**What to do**: Apart from any images, the entries are to be output exactly.

**Given records**:
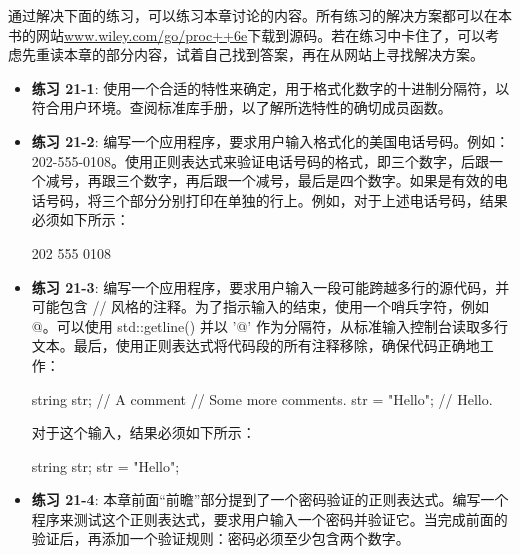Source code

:通过解决下面的练习，可以练习本章讨论的内容。所有练习的解决方案都可以在本书的网站\url{www.wiley.com/go/proc++6e}下载到源码。若在练习中卡住了，可以考虑先重读本章的部分内容，试着自己找到答案，再在从网站上寻找解决方案。

\begin{itemize}
\item
\textbf{练习 21-1}: 使用一个合适的特性来确定，用于格式化数字的十进制分隔符，以符合用户环境。查阅标准库手册，以了解所选特性的确切成员函数。

\item
\textbf{练习 21-2}: 编写一个应用程序，要求用户输入格式化的美国电话号码。例如：202-555-0108。使用正则表达式来验证电话号码的格式，即三个数字，后跟一个减号，再跟三个数字，再后跟一个减号，最后是四个数字。如果是有效的电话号码，将三个部分分别打印在单独的行上。例如，对于上述电话号码，结果必须如下所示：

\begin{shell}
202
555
0108
\end{shell}

\item
\textbf{练习 21-3}: 编写一个应用程序，要求用户输入一段可能跨越多行的源代码，并可能包含 // 风格的注释。为了指示输入的结束，使用一个哨兵字符，例如 @。可以使用 std::getline() 并以 '@' 作为分隔符，从标准输入控制台读取多行文本。最后，使用正则表达式将代码段的所有注释移除，确保代码正确地工作：

\begin{cpp}
string str; // A comment // Some more comments.
str = "Hello"; // Hello.
\end{cpp}

对于这个输入，结果必须如下所示：

\begin{shell}
string str;
str = "Hello";
\end{shell}

\item
\textbf{练习 21-4}: 本章前面“前瞻”部分提到了一个密码验证的正则表达式。编写一个程序来测试这个正则表达式，要求用户输入一个密码并验证它。当完成前面的验证后，再添加一个验证规则：密码必须至少包含两个数字。
\end{itemize}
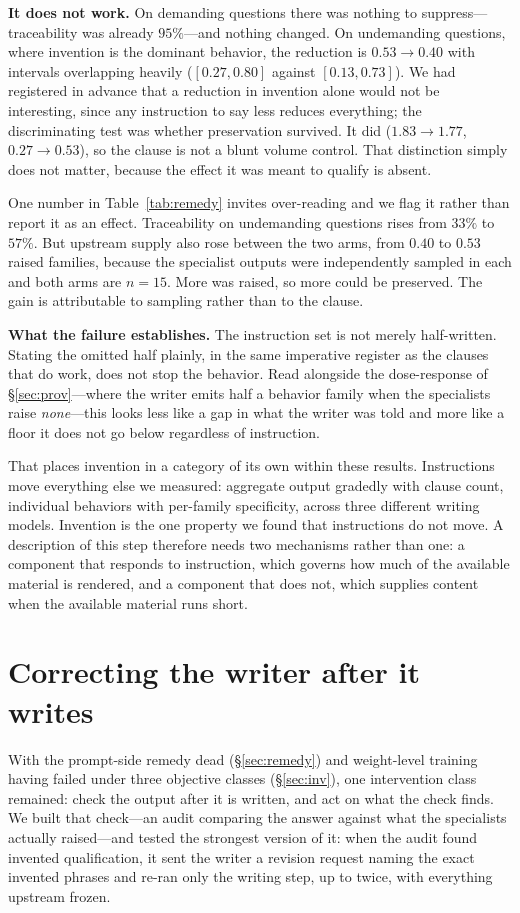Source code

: \documentclass[11pt]{article}
\begin{document}
\textbf{It does not work.} On demanding questions there was nothing to
suppress---traceability was already $95\%$---and nothing changed. On
undemanding questions, where invention is the dominant behavior, the
reduction is $0.53 \rightarrow 0.40$ with intervals overlapping heavily
($[0.27,0.80]$ against $[0.13,0.73]$). We had registered in advance that a
reduction in invention alone would not be interesting, since any instruction
to say less reduces everything; the discriminating test was whether
preservation survived. It did ($1.83 \rightarrow 1.77$, $0.27 \rightarrow
0.53$), so the clause is not a blunt volume control. That distinction simply
does not matter, because the effect it was meant to qualify is absent.

One number in Table~\ref{tab:remedy} invites over-reading and we flag it
rather than report it as an effect. Traceability on undemanding questions
rises from $33\%$ to $57\%$. But upstream supply also rose between the two
arms, from $0.40$ to $0.53$ raised families, because the specialist outputs
were independently sampled in each and both arms are $n{=}15$. More was
raised, so more could be preserved. The gain is attributable to sampling
rather than to the clause.

\textbf{What the failure establishes.} The instruction set is not merely
half-written. Stating the omitted half plainly, in the same imperative
register as the clauses that do work, does not stop the behavior. Read
alongside the dose-response of \S\ref{sec:prov}---where the writer emits half
a behavior family when the specialists raise \emph{none}---this looks less
like a gap in what the writer was told and more like a floor it does not go
below regardless of instruction.

That places invention in a category of its own within these results.
Instructions move everything else we measured: aggregate output gradedly with
clause count, individual behaviors with per-family specificity, across three
different writing models. Invention is the one property we found that
instructions do not move. A description of this step therefore needs two
mechanisms rather than one: a component that responds to instruction, which
governs how much of the available material is rendered, and a component that
does not, which supplies content when the available material runs short.


\section{Correcting the writer after it writes}
\label{sec:gate}
With the prompt-side remedy dead (\S\ref{sec:remedy}) and weight-level
training having failed under three objective classes (\S\ref{sec:inv}), one
intervention class remained: check the output after it is written, and act on
what the check finds. We built that check---an audit comparing the answer
against what the specialists actually raised---and tested the strongest
version of it: when the audit found invented qualification, it sent the
writer a revision request naming the exact invented phrases and re-ran only
the writing step, up to twice, with everything upstream frozen.
\end{document}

**Expected answer**:
Source code

:通过解决下面的练习，可以练习本章讨论的内容。所有练习的解决方案都可以在本书的网站\url{www.wiley.com/go/proc++6e}下载到源码。若在练习中卡住了，可以考虑先重读本章的部分内容，试着自己找到答案，再在从网站上寻找解决方案。

\begin{itemize}
\item
\textbf{练习 21-1}: 使用一个合适的特性来确定，用于格式化数字的十进制分隔符，以符合用户环境。查阅标准库手册，以了解所选特性的确切成员函数。

\item
\textbf{练习 21-2}: 编写一个应用程序，要求用户输入格式化的美国电话号码。例如：202-555-0108。使用正则表达式来验证电话号码的格式，即三个数字，后跟一个减号，再跟三个数字，再后跟一个减号，最后是四个数字。如果是有效的电话号码，将三个部分分别打印在单独的行上。例如，对于上述电话号码，结果必须如下所示：

\begin{shell}
202
555
0108
\end{shell}

\item
\textbf{练习 21-3}: 编写一个应用程序，要求用户输入一段可能跨越多行的源代码，并可能包含 // 风格的注释。为了指示输入的结束，使用一个哨兵字符，例如 @。可以使用 std::getline() 并以 '@' 作为分隔符，从标准输入控制台读取多行文本。最后，使用正则表达式将代码段的所有注释移除，确保代码正确地工作：

\begin{cpp}
string str; // A comment // Some more comments.
str = "Hello"; // Hello.
\end{cpp}

对于这个输入，结果必须如下所示：

\begin{shell}
string str;
str = "Hello";
\end{shell}

\item
\textbf{练习 21-4}: 本章前面“前瞻”部分提到了一个密码验证的正则表达式。编写一个程序来测试这个正则表达式，要求用户输入一个密码并验证它。当完成前面的验证后，再添加一个验证规则：密码必须至少包含两个数字。
\end{itemize}
Source code

: \documentclass[11pt]{article}
\begin{document}
\textbf{It does not work.} On demanding questions there was nothing to
suppress---traceability was already $95\%$---and nothing changed. On
undemanding questions, where invention is the dominant behavior, the
reduction is $0.53 \rightarrow 0.40$ with intervals overlapping heavily
($[0.27,0.80]$ against $[0.13,0.73]$). We had registered in advance that a
reduction in invention alone would not be interesting, since any instruction
to say less reduces everything; the discriminating test was whether
preservation survived. It did ($1.83 \rightarrow 1.77$, $0.27 \rightarrow
0.53$), so the clause is not a blunt volume control. That distinction simply
does not matter, because the effect it was meant to qualify is absent.

One number in Table~\ref{tab:remedy} invites over-reading and we flag it
rather than report it as an effect. Traceability on undemanding questions
rises from $33\%$ to $57\%$. But upstream supply also rose between the two
arms, from $0.40$ to $0.53$ raised families, because the specialist outputs
were independently sampled in each and both arms are $n{=}15$. More was
raised, so more could be preserved. The gain is attributable to sampling
rather than to the clause.

\textbf{What the failure establishes.} The instruction set is not merely
half-written. Stating the omitted half plainly, in the same imperative
register as the clauses that do work, does not stop the behavior. Read
alongside the dose-response of \S\ref{sec:prov}---where the writer emits half
a behavior family when the specialists raise \emph{none}---this looks less
like a gap in what the writer was told and more like a floor it does not go
below regardless of instruction.

That places invention in a category of its own within these results.
Instructions move everything else we measured: aggregate output gradedly with
clause count, individual behaviors with per-family specificity, across three
different writing models. Invention is the one property we found that
instructions do not move. A description of this step therefore needs two
mechanisms rather than one: a component that responds to instruction, which
governs how much of the available material is rendered, and a component that
does not, which supplies content when the available material runs short.


\section{Correcting the writer after it writes}
\label{sec:gate}
With the prompt-side remedy dead (\S\ref{sec:remedy}) and weight-level
training having failed under three objective classes (\S\ref{sec:inv}), one
intervention class remained: check the output after it is written, and act on
what the check finds. We built that check---an audit comparing the answer
against what the specialists actually raised---and tested the strongest
version of it: when the audit found invented qualification, it sent the
writer a revision request naming the exact invented phrases and re-ran only
the writing step, up to twice, with everything upstream frozen.
\end{document}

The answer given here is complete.